◆ TASK INSTRUCTIONS
Where does the word "image" appear in the entries below? Copy each line that holds it.

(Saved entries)
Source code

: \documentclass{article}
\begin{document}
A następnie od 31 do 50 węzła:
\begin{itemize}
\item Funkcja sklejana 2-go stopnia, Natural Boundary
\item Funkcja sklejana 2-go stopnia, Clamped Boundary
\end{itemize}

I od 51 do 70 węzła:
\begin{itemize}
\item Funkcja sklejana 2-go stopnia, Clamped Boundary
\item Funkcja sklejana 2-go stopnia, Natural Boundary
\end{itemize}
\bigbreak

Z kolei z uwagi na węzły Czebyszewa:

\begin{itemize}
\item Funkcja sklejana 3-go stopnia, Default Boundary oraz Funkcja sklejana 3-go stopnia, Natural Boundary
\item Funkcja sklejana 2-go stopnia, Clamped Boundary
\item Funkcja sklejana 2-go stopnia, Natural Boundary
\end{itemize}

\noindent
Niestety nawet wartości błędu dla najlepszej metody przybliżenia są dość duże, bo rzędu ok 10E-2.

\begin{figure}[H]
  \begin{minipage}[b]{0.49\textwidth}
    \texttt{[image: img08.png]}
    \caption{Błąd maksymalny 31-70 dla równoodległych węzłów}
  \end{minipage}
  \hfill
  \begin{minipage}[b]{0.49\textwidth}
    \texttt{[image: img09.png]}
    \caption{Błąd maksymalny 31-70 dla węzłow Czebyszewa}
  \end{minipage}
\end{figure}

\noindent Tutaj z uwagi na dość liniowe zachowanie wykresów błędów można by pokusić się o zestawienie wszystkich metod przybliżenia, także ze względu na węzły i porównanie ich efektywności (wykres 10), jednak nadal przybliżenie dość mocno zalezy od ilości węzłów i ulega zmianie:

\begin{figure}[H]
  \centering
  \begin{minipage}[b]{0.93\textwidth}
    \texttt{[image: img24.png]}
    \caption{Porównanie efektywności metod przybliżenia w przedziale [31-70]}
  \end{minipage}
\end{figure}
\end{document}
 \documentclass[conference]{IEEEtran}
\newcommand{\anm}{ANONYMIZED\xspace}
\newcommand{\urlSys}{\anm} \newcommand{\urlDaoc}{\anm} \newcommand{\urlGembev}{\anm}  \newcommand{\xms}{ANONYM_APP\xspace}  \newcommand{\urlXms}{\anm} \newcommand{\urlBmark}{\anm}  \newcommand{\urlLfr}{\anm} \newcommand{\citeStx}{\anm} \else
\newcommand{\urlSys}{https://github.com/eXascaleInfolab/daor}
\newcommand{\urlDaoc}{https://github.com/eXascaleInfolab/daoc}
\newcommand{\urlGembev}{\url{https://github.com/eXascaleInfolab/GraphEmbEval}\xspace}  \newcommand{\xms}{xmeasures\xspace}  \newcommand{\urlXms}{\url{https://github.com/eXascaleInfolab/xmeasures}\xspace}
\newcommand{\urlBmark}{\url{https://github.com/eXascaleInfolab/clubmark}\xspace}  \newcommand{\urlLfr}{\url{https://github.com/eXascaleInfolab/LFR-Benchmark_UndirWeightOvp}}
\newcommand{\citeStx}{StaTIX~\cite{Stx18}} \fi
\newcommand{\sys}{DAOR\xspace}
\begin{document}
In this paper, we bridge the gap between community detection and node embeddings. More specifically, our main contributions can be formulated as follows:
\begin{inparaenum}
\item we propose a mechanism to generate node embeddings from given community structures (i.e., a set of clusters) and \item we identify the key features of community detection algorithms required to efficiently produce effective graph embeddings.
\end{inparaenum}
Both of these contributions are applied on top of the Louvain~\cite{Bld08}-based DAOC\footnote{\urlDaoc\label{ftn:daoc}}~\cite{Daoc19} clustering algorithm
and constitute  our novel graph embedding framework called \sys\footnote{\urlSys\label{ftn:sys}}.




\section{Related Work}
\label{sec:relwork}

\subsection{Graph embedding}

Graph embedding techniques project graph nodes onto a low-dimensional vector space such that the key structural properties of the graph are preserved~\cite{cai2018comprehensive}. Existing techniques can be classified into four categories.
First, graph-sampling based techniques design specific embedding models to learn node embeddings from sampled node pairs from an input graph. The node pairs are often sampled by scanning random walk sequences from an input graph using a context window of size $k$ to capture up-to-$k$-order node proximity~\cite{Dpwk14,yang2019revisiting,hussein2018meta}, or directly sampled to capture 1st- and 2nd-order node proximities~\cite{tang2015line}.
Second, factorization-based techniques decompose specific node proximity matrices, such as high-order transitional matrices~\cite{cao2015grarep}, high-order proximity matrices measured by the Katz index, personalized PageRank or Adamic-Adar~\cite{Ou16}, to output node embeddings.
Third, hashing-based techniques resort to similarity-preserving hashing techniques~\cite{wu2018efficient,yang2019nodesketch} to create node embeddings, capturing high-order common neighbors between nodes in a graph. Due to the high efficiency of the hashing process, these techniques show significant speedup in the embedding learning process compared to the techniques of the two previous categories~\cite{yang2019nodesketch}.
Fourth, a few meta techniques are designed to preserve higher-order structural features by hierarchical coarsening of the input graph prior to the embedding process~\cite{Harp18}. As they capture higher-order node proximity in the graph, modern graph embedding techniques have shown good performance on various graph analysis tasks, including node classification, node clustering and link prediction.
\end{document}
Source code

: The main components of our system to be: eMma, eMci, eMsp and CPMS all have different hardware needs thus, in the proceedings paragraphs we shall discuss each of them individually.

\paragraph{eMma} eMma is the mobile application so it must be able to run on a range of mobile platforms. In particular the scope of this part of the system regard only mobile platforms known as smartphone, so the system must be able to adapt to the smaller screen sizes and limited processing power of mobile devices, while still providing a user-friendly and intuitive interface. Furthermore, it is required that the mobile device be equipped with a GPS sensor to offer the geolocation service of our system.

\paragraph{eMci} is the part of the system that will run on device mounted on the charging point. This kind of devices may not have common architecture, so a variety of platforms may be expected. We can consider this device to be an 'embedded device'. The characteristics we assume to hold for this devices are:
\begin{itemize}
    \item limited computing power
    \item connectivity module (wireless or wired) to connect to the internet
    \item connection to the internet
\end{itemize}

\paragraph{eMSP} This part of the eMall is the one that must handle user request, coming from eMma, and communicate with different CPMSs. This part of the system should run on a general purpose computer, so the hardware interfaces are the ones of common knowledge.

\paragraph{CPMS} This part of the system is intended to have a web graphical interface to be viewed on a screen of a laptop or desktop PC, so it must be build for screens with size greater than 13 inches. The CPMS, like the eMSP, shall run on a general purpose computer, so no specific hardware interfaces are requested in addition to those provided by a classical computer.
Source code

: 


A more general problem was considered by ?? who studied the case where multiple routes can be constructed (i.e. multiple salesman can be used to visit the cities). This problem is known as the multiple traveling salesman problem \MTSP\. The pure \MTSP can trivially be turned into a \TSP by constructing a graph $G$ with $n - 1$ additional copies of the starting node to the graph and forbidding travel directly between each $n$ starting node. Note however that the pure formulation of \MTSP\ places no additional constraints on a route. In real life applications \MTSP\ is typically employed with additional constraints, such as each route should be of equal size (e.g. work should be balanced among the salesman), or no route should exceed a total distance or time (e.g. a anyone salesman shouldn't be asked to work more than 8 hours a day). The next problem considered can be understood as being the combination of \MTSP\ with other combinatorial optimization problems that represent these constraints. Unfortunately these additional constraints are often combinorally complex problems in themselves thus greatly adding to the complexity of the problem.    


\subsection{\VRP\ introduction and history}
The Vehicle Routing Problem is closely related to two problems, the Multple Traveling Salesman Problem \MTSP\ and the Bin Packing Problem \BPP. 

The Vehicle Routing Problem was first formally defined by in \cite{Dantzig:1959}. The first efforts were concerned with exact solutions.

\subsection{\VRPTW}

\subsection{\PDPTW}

◆ EXERCISE ANSWER
    \texttt{[image: img08.png]}
    \texttt{[image: img09.png]}
    \texttt{[image: img24.png]}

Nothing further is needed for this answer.